Records shown Block Start
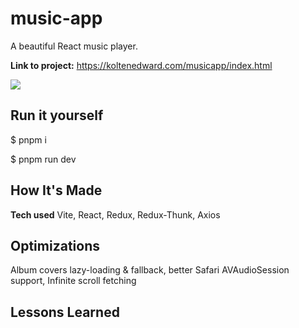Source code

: # music-app

A beautiful React music player.

**Link to project:** https://koltenedward.com/musicapp/index.html

![](images/preview.gif)

## Run it yourself
$ pnpm i

$ pnpm run dev

## How It's Made

**Tech used** Vite, React, Redux, Redux-Thunk, Axios



## Optimizations
Album covers lazy-loading & fallback, better Safari AVAudioSession support, Infinite scroll fetching


## Lessons Learned


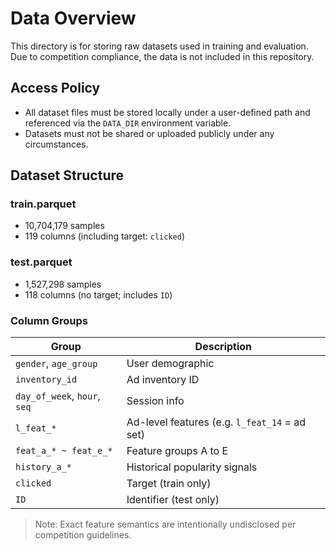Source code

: # Data Overview

This directory is for storing raw datasets used in training and evaluation.
Due to competition compliance, the data is not included in this repository.

## Access Policy

- All dataset files must be stored locally under a user-defined path and referenced via the `DATA_DIR` environment variable.
- Datasets must not be shared or uploaded publicly under any circumstances.

## Dataset Structure

### train.parquet

- 10,704,179 samples
- 119 columns (including target: `clicked`)

### test.parquet

- 1,527,298 samples
- 118 columns (no target; includes `ID`)

### Column Groups

| Group          | Description |
|----------------|-------------|
| `gender`, `age_group` | User demographic |
| `inventory_id`        | Ad inventory ID |
| `day_of_week`, `hour`, `seq` | Session info |
| `l_feat_*`            | Ad-level features (e.g. `l_feat_14` = ad set) |
| `feat_a_* ~ feat_e_*` | Feature groups A to E |
| `history_a_*`         | Historical popularity signals |
| `clicked`             | Target (train only) |
| `ID`                  | Identifier (test only) |

> Note: Exact feature semantics are intentionally undisclosed per competition guidelines.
Records shown Block End
■ Work instructions ■
Search the material above for the string "used". Show every line that holds it.

■ Result for this exercise ■
**Tech used** Vite, React, Redux, Redux-Thunk, Axios
This directory is for storing raw datasets used in training and evaluation.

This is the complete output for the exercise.